From the entries below, reproduce exactly the line containing "Dataset je vo", the line containing "aby boli z intervalu", and every line in between, with nothing added.

EXCERPTED DATA below:

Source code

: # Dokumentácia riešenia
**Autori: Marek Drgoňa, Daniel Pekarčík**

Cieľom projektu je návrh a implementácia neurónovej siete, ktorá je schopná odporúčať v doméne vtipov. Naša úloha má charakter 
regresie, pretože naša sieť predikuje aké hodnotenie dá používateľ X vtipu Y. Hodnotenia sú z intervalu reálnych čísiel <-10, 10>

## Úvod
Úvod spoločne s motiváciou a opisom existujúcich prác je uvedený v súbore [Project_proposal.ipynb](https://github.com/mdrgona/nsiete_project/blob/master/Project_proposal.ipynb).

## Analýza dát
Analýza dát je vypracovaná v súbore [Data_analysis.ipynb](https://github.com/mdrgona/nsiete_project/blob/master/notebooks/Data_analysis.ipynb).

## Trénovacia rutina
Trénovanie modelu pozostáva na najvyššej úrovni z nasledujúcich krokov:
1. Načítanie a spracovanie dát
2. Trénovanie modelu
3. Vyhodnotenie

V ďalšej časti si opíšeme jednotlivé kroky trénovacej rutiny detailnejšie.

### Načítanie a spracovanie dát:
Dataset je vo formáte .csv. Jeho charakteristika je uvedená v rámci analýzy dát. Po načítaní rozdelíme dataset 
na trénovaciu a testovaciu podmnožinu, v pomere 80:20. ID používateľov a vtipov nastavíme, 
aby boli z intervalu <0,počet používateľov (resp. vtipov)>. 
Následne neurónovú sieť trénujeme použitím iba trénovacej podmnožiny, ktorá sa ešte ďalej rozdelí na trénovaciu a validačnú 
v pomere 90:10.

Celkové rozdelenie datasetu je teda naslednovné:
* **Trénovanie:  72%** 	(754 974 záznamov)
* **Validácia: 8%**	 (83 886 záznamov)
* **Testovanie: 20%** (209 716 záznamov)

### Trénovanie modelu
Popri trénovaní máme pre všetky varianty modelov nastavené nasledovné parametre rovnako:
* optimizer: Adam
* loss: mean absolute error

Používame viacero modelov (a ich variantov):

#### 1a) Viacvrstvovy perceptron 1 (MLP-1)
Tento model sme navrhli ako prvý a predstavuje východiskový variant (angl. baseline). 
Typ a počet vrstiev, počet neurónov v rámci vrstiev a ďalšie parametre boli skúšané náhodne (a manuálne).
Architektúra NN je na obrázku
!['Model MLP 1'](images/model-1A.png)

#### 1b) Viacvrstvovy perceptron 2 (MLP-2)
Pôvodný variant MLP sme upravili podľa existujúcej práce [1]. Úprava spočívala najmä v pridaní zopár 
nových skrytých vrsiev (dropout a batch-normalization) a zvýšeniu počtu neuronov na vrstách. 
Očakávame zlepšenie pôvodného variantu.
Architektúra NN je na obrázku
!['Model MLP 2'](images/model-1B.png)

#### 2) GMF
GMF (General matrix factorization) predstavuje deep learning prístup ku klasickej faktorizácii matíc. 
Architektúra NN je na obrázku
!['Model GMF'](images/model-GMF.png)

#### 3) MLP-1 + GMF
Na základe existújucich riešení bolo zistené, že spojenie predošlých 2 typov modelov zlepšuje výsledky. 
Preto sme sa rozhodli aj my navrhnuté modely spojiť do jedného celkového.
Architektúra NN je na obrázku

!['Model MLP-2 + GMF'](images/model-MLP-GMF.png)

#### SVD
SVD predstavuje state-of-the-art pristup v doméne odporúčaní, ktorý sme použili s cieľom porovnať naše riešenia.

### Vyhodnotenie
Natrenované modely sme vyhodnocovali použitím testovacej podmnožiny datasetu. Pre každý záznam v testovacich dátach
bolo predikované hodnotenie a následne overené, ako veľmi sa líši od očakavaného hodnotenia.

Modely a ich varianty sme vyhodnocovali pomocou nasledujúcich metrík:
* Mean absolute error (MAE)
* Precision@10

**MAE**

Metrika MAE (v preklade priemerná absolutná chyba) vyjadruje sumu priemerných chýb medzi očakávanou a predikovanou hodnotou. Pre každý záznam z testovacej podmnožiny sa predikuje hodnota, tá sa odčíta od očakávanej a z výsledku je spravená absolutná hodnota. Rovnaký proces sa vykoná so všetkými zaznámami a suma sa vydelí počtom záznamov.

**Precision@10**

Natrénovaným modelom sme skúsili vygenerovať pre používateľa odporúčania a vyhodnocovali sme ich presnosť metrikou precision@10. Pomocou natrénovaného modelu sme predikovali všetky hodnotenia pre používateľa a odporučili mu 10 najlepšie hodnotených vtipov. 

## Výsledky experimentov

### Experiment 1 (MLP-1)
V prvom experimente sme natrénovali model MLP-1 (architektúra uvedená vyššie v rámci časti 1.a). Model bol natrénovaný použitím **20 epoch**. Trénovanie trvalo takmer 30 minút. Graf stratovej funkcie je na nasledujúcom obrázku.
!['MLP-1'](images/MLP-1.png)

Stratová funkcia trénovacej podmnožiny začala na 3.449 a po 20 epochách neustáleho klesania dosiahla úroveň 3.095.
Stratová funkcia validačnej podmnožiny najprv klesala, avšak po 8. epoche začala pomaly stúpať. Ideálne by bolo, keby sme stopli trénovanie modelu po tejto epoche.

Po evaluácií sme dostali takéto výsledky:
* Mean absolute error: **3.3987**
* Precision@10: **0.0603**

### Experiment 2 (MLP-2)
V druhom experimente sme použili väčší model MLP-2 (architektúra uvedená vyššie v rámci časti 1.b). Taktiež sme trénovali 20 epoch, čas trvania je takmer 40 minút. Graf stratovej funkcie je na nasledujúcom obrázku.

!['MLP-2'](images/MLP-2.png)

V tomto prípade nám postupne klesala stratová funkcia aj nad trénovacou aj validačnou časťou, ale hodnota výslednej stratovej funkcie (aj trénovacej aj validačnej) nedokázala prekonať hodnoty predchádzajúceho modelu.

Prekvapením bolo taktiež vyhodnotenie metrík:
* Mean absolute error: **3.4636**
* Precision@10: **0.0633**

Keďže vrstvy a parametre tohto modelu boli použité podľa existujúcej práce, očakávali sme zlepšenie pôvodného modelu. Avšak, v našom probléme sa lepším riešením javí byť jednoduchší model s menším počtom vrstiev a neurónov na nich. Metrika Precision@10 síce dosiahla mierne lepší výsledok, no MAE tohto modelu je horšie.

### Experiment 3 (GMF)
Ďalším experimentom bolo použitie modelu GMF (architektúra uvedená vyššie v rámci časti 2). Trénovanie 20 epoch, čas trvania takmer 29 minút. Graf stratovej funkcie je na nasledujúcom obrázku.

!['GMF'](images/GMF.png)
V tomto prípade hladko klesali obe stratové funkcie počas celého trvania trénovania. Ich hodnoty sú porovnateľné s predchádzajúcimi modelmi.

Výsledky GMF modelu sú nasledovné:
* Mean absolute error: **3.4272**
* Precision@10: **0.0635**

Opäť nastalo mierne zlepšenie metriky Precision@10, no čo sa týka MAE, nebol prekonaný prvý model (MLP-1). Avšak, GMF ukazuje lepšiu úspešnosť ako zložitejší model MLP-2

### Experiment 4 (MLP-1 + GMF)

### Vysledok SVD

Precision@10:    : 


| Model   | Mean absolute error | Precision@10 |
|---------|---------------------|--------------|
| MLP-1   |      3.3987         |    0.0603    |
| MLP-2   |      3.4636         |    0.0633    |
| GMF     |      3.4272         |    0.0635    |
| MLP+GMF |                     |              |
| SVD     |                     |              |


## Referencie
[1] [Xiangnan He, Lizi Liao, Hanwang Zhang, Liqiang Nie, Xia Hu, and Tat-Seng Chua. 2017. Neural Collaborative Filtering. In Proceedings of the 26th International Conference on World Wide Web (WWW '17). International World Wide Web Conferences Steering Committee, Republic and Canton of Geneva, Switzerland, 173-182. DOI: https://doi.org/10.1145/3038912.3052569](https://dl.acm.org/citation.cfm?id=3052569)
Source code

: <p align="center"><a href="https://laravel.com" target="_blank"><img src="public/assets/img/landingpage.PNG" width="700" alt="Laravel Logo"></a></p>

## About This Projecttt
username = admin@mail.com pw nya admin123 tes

End of EXCERPTED DATA.

- _EXPECTED OUTPUT_:
Dataset je vo formáte .csv. Jeho charakteristika je uvedená v rámci analýzy dát. Po načítaní rozdelíme dataset 
na trénovaciu a testovaciu podmnožinu, v pomere 80:20. ID používateľov a vtipov nastavíme, 
aby boli z intervalu <0,počet používateľov (resp. vtipov)>. 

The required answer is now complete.